Your concerns on lower voltage = higher current for same power are legit

When the distance between power source and power user is measured in centimeters instead of meters, the amount of power loss due to power transmission is significantly lower. 1 cm has 100 times lower resistance than 1 m. In addition, the entire motherboard acts as a heatsink for the trace. An insulated wire has limited heat transfer properties.
 
have no idea where your '1 transistor' thought came from.

It's a follow on from your 1-trace assertion. If some new generation of CPU came out that had more than one transistor in it, then it would be reasonable to assume that there would also be more than one trace to share the load. Imagine a future where there are CPUs with, say, 1.7 billion transistors. Then each one would only be taking on 0.00000016 amp.

I bet in that future, the main supply would be delivered to the motherboard at 12V through an EPS plug in order to keep the amps at a level which the motherboard traces could handle before going through a multistep conversion down to the core voltage wherein each step also increases the number of traces and items sharing the load.

What a crazy future that would be, right?
 
12V is dumb. Give us 48V already...
Four years ago, this was supposed to be the next thing. Sadly, little seems to have come of it.

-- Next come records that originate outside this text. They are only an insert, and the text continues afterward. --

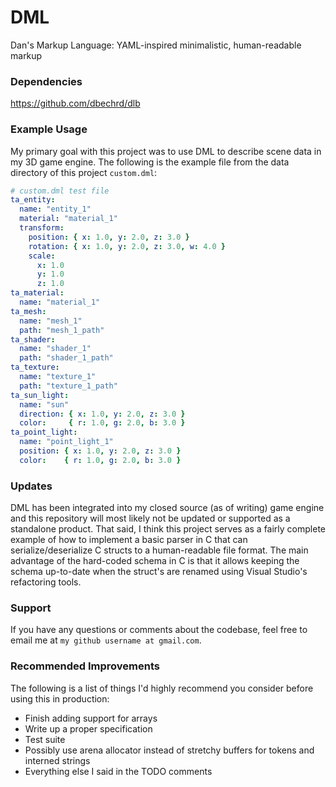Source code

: # DML
Dan's Markup Language: YAML-inspired minimalistic, human-readable markup

### Dependencies
https://github.com/dbechrd/dlb

### Example Usage
My primary goal with this project was to use DML to describe scene data in my 3D game engine. The following is the example file from the data directory of this project `custom.dml`:

```yml
# custom.dml test file
ta_entity:
  name: "entity_1"
  material: "material_1"
  transform:
    position: { x: 1.0, y: 2.0, z: 3.0 }
    rotation: { x: 1.0, y: 2.0, z: 3.0, w: 4.0 }
    scale:
      x: 1.0
      y: 1.0
      z: 1.0
ta_material:
  name: "material_1"
ta_mesh:
  name: "mesh_1"
  path: "mesh_1_path"
ta_shader:
  name: "shader_1"
  path: "shader_1_path"
ta_texture:
  name: "texture_1"
  path: "texture_1_path"
ta_sun_light:
  name: "sun"
  direction: { x: 1.0, y: 2.0, z: 3.0 }
  color:     { r: 1.0, g: 2.0, b: 3.0 }
ta_point_light:
  name: "point_light_1"
  position: { x: 1.0, y: 2.0, z: 3.0 }
  color:    { r: 1.0, g: 2.0, b: 3.0 }
```

### Updates
DML has been integrated into my closed source (as of writing) game engine and this repository will most likely not be updated or supported as a standalone product. That said, I think this project serves as a fairly complete example of how to implement a basic parser in C that can serialize/deserialize C structs to a human-readable file format. The main advantage of the hard-coded schema in C is that it allows keeping the schema up-to-date when the struct's are renamed using Visual Studio's refactoring tools.

### Support
If you have any questions or comments about the codebase, feel free to email me at `my github username at gmail.com`.

### Recommended Improvements
The following is a list of things I'd highly recommend you consider before using this in production:
- Finish adding support for arrays
- Write up a proper specification
- Test suite
- Possibly use arena allocator instead of stretchy buffers for tokens and interned strings
- Everything else I said in the TODO comments
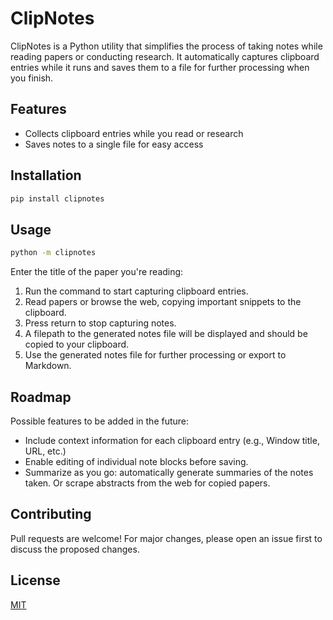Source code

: # ClipNotes

ClipNotes is a Python utility that simplifies the process of taking notes while reading papers or conducting research. It automatically captures clipboard entries while it runs and saves them to a file for further processing when you finish.

## Features

- Collects clipboard entries while you read or research
- Saves notes to a single file for easy access

## Installation
```bash
pip install clipnotes
```

## Usage
    
```bash
python -m clipnotes
```
Enter the title of the paper you're reading:

1. Run the command to start capturing clipboard entries.
2. Read papers or browse the web, copying important snippets to the clipboard.
3. Press return to stop capturing notes.
4. A filepath to the generated notes file will be displayed and should be copied to your clipboard.
5. Use the generated notes file for further processing or export to Markdown.

## Roadmap
Possible features to be added in the future:
- Include context information for each clipboard entry (e.g., Window title, URL, etc.)
- Enable editing of individual note blocks before saving.
- Summarize as you go: automatically generate summaries of the notes taken. Or scrape abstracts from the web for copied papers.

## Contributing

Pull requests are welcome! For major changes, please open an issue first to discuss the proposed changes.

## License

[MIT](https://choosealicense.com/licenses/mit/)

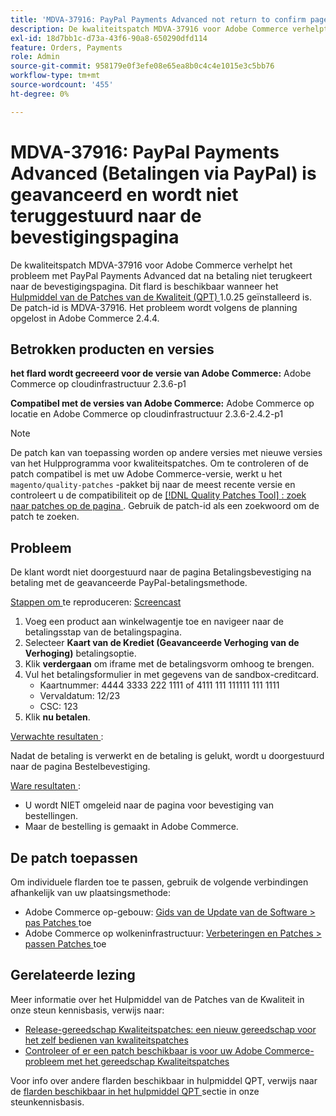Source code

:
 ```yaml
---
title: 'MDVA-37916: PayPal Payments Advanced not return to confirm page'
description: De kwaliteitspatch MDVA-37916 voor Adobe Commerce verhelpt het probleem met PayPal Payments Advanced dat na betaling niet terugkeert naar de bevestigingspagina. Deze patch is beschikbaar wanneer [Quality Patches Tool (QPT)] (https://devdocs.magento.com/guides/v2.4/comp-mgr/patching.html#mqp) 1.0.25 is geïnstalleerd. De patch-id is MDVA-37916. Het probleem wordt volgens de planning opgelost in Adobe Commerce 2.4.4.
exl-id: 18d7bb1c-d73a-43f6-90a8-650290dfd114
feature: Orders, Payments
role: Admin
source-git-commit: 958179e0f3efe08e65ea8b0c4c4e1015e3c5bb76
workflow-type: tm+mt
source-wordcount: '455'
ht-degree: 0%

---
```


# MDVA-37916: PayPal Payments Advanced (Betalingen via PayPal) is geavanceerd en wordt niet teruggestuurd naar de bevestigingspagina

De kwaliteitspatch MDVA-37916 voor Adobe Commerce verhelpt het probleem met PayPal Payments Advanced dat na betaling niet terugkeert naar de bevestigingspagina. Dit flard is beschikbaar wanneer het [ Hulpmiddel van de Patches van de Kwaliteit (QPT) ](https://devdocs.magento.com/guides/v2.4/comp-mgr/patching.html#mqp) 1.0.25 geïnstalleerd is. De patch-id is MDVA-37916. Het probleem wordt volgens de planning opgelost in Adobe Commerce 2.4.4.

## Betrokken producten en versies

**het flard wordt gecreeerd voor de versie van Adobe Commerce:**
Adobe Commerce op cloudinfrastructuur 2.3.6-p1

**Compatibel met de versies van Adobe Commerce:**
Adobe Commerce op locatie en Adobe Commerce op cloudinfrastructuur 2.3.6-2.4.2-p1

>[!NOTE]
>
>De patch kan van toepassing worden op andere versies met nieuwe versies van het Hulpprogramma voor kwaliteitspatches. Om te controleren of de patch compatibel is met uw Adobe Commerce-versie, werkt u het `magento/quality-patches` -pakket bij naar de meest recente versie en controleert u de compatibiliteit op de [[!DNL Quality Patches Tool] : zoek naar patches op de pagina ](https://devdocs.magento.com/quality-patches/tool.html#patch-grid) . Gebruik de patch-id als een zoekwoord om de patch te zoeken.

## Probleem

De klant wordt niet doorgestuurd naar de pagina Betalingsbevestiging na betaling met de geavanceerde PayPal-betalingsmethode.

<u> Stappen om </u> te reproduceren: [ Screencast ](https://assets.adobe.com/public/025d479b-5796-4772-6f3d-adc86306a799)

1. Voeg een product aan winkelwagentje toe en navigeer naar de betalingsstap van de betalingspagina.
1. Selecteer **Kaart van de Krediet (Geavanceerde Verhoging van de Verhoging)** betalingsoptie.
1. Klik **verdergaan** om iframe met de betalingsvorm omhoog te brengen.
1. Vul het betalingsformulier in met gegevens van de sandbox-creditcard.
   * Kaartnummer: 4444 3333 222 1111 of 4111 111 111111 111 1111
   * Vervaldatum: 12/23
   * CSC: 123
1. Klik **nu betalen**.

<u> Verwachte resultaten </u>:

Nadat de betaling is verwerkt en de betaling is gelukt, wordt u doorgestuurd naar de pagina Bestelbevestiging.

<u> Ware resultaten </u>:

* U wordt NIET omgeleid naar de pagina voor bevestiging van bestellingen.
* Maar de bestelling is gemaakt in Adobe Commerce.

## De patch toepassen

Om individuele flarden toe te passen, gebruik de volgende verbindingen afhankelijk van uw plaatsingsmethode:

* Adobe Commerce op-gebouw: [ Gids van de Update van de Software > pas Patches ](https://devdocs.magento.com/guides/v2.4/comp-mgr/patching/mqp.html) toe
* Adobe Commerce op wolkeninfrastructuur: [ Verbeteringen en Patches > passen Patches ](https://devdocs.magento.com/cloud/project/project-patch.html) toe

## Gerelateerde lezing

Meer informatie over het Hulpmiddel van de Patches van de Kwaliteit in onze steun kennisbasis, verwijs naar:

* [Release-gereedschap Kwaliteitspatches: een nieuw gereedschap voor het zelf bedienen van kwaliteitspatches](/help/announcements/adobe-commerce-announcements/magento-quality-patches-released-new-tool-to-self-serve-quality-patches.md)
* [Controleer of er een patch beschikbaar is voor uw Adobe Commerce-probleem met het gereedschap Kwaliteitspatches](/help/support-tools/patches-available-in-qpt-tool/check-patch-for-magento-issue-with-magento-quality-patches.md)

Voor info over andere flarden beschikbaar in hulpmiddel QPT, verwijs naar de [ flarden beschikbaar in het hulpmiddel QPT ](https://support.magento.com/hc/en-us/sections/360010506631-Patches-available-in-QPT-tool-) sectie in onze steunkennisbasis.
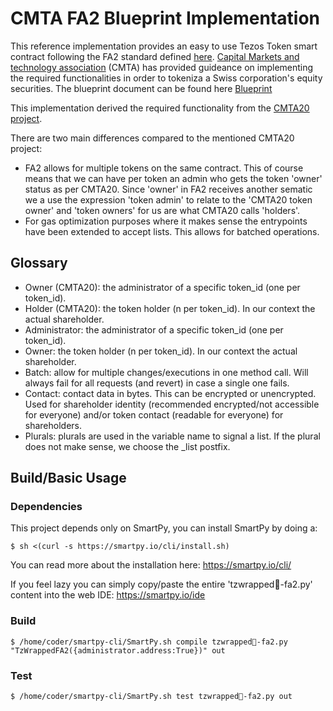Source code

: # CMTA FA2 Blueprint Implementation

This reference implementation provides an easy to use Tezos Token smart contract following
the FA2 standard defined [here](https://gitlab.com/tzip/tzip/-/blob/master/proposals/tzip-12/).
[Capital Markets and technology association](http://www.cmta.ch/) (CMTA) has provided guideance 
on implementing the required functionalities in order to tokeniza a Swiss corporation's equity
securities. The blueprint document can be found here [Blueprint]( https://www.cmta.ch/content/52/cmta-blueprint-for-the-tokenization-of-shares-of-swiss-corporations.pdf)  

This implementation derived the required functionality from the [CMTA20 project](https://github.com/CMTA/CMTA20). 

There are two main differences compared to the mentioned CMTA20 project:

- FA2 allows for multiple tokens on the same contract. This of course means that we can have per token
an admin who gets the token 'owner' status as per CMTA20. Since 'owner' in FA2 receives another sematic
 we a use the expression 'token admin' to relate to the 'CMTA20 token owner' and 'token owners' for us
 are what CMTA20 calls 'holders'.
- For gas optimization purposes where it makes sense the entrypoints have been extended to accept lists. 
This allows for batched operations. 

## Glossary
 - Owner (CMTA20):        the administrator of a specific token_id (one per token_id).
 - Holder (CMTA20):       the token holder (n per token_id). In our context the actual shareholder.
 - Administrator:         the administrator of a specific token_id (one per token_id).
 - Owner:                 the token holder (n per token_id). In our context the actual shareholder.
 - Batch:                 allow for multiple changes/executions in one method call. Will always fail for all requests (and revert) in case a single one fails. 
 - Contact:               contact data in bytes. This can be encrypted or unencrypted. Used for shareholder identity (recommended encrypted/not accessible for everyone) and/or token contact (readable for everyone) for shareholders.
 - Plurals:               plurals are used in the variable name to signal a list. If the plural does not make sense, we choose the _list postfix. 

## Build/Basic Usage

### Dependencies

This project depends only on SmartPy, you can install SmartPy by doing a:

```
$ sh <(curl -s https://smartpy.io/cli/install.sh)
```

You can read more about the installation here: https://smartpy.io/cli/

If you feel lazy you can simply copy/paste the entire 'tzwrapped-fa2.py' content into the web IDE: https://smartpy.io/ide 

### Build

```
$ /home/coder/smartpy-cli/SmartPy.sh compile tzwrapped-fa2.py "TzWrappedFA2({administrator.address:True})" out
```

### Test
```
$ /home/coder/smartpy-cli/SmartPy.sh test tzwrapped-fa2.py out
```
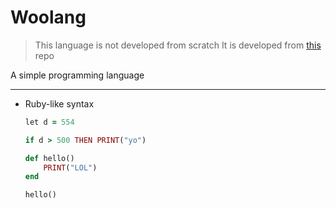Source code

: # Woolang
> This language is not developed from scratch
> It is developed from [this](https://github.com/davidcallanan/py-myopl-code) repo

A simple programming language

<hr>

 - Ruby-like syntax
    ```ruby
    let d = 554

    if d > 500 THEN PRINT("yo")

    def hello()
        PRINT("LOL")
    end

    hello()

    ```

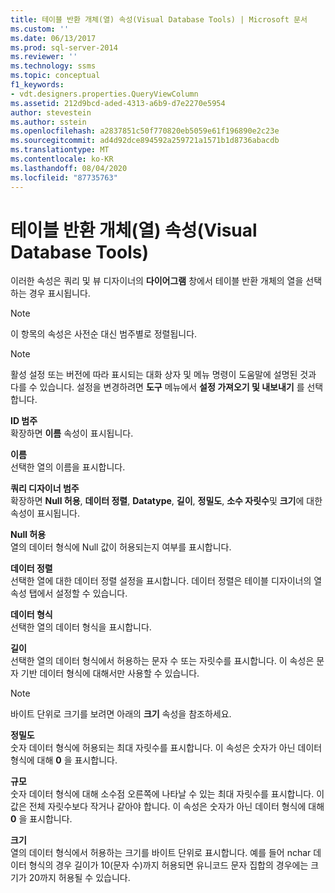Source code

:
 ```yaml
---
title: 테이블 반환 개체(열) 속성(Visual Database Tools) | Microsoft 문서
ms.custom: ''
ms.date: 06/13/2017
ms.prod: sql-server-2014
ms.reviewer: ''
ms.technology: ssms
ms.topic: conceptual
f1_keywords:
- vdt.designers.properties.QueryViewColumn
ms.assetid: 212d9bcd-aded-4313-a6b9-d7e2270e5954
author: stevestein
ms.author: sstein
ms.openlocfilehash: a2837851c50f770820eb5059e61f196890e2c23e
ms.sourcegitcommit: ad4d92dce894592a259721a1571b1d8736abacdb
ms.translationtype: MT
ms.contentlocale: ko-KR
ms.lasthandoff: 08/04/2020
ms.locfileid: "87735763"
---
```

# <a name="table-valued-object-column-properties-visual-database-tools"></a>테이블 반환 개체(열) 속성(Visual Database Tools)
  이러한 속성은 쿼리 및 뷰 디자이너의 **다이어그램** 창에서 테이블 반환 개체의 열을 선택하는 경우 표시됩니다.  
  
> [!NOTE]  
>  이 항목의 속성은 사전순 대신 범주별로 정렬됩니다.  
  
> [!NOTE]  
>  활성 설정 또는 버전에 따라 표시되는 대화 상자 및 메뉴 명령이 도움말에 설명된 것과 다를 수 있습니다. 설정을 변경하려면 **도구** 메뉴에서 **설정 가져오기 및 내보내기** 를 선택합니다.  
  
 **ID 범주**  
 확장하면 **이름** 속성이 표시됩니다.  
  
 **이름**  
 선택한 열의 이름을 표시합니다.  
  
 **쿼리 디자이너 범주**  
 확장하면 **Null 허용**, **데이터 정렬**, **Datatype**, **길이**, **정밀도**, **소수 자릿수**및 **크기**에 대한 속성이 표시됩니다.  
  
 **Null 허용**  
 열의 데이터 형식에 Null 값이 허용되는지 여부를 표시합니다.  
  
 **데이터 정렬**  
 선택한 열에 대한 데이터 정렬 설정을 표시합니다. 데이터 정렬은 테이블 디자이너의 열 속성 탭에서 설정할 수 있습니다.  
  
 **데이터 형식**  
 선택한 열의 데이터 형식을 표시합니다.  
  
 **길이**  
 선택한 열의 데이터 형식에서 허용하는 문자 수 또는 자릿수를 표시합니다. 이 속성은 문자 기반 데이터 형식에 대해서만 사용할 수 있습니다.  
  
> [!NOTE]  
>  바이트 단위로 크기를 보려면 아래의 **크기** 속성을 참조하세요.  
  
 **정밀도**  
 숫자 데이터 형식에 허용되는 최대 자릿수를 표시합니다. 이 속성은 숫자가 아닌 데이터 형식에 대해 **0** 을 표시합니다.  
  
 **규모**  
 숫자 데이터 형식에 대해 소수점 오른쪽에 나타날 수 있는 최대 자릿수를 표시합니다. 이 값은 전체 자릿수보다 작거나 같아야 합니다. 이 속성은 숫자가 아닌 데이터 형식에 대해 **0** 을 표시합니다.  
  
 **크기**  
 열의 데이터 형식에서 허용하는 크기를 바이트 단위로 표시합니다. 예를 들어 nchar 데이터 형식의 경우 길이가 10(문자 수)까지 허용되면 유니코드 문자 집합의 경우에는 크기가 20까지 허용될 수 있습니다.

No thanks. 48v is about the shock theshold for humans. I work with a lot of live power supplies. lol.

Eager to hear your New Math thoughts on how many amps it takes for 300W at 1.1V.

I'm also curious about which CPU you're running that has only one transistor in it.

Agreed man. There's a reason why modern power transmission lines are all around 2-3v. And, as a side note, no dead parrots when sitting on the power lines.
 
Will GPUs be able to be powered directly from the motherboard with this change or do we still need extra connectors? I would be game for a standard upgrade where we didn't need any external connectors to anything. It would sure clean up the cases.
 
Will GPUs be able to be powered directly from the motherboard with this change or do we still need extra connectors? I would be game for a standard upgrade where we didn't need any external connectors to anything. It would sure clean up the cases.

[glances over at Mac Pro]
 
Will GPUs be able to be powered directly from the motherboard with this change or do we still need extra connectors?

You will most likely still need extra connectors.
 
Shrug. Most of the server power supplies I work with already have only 12V and one standby voltage (either 12VSB or 5VSB).

Intel should put pmbus into the standard too. Would be nice to get some dynamic PSU info.

Like others mentioned, it would be interesting to see a move to 48V. I doubt it would be a big shock hazard except in really strange situations (getting stabbed with 48v pins for example). I believe some nvidia enterprise stuff already requires direct 48V. Would definitely make it easier with the really high current stuff.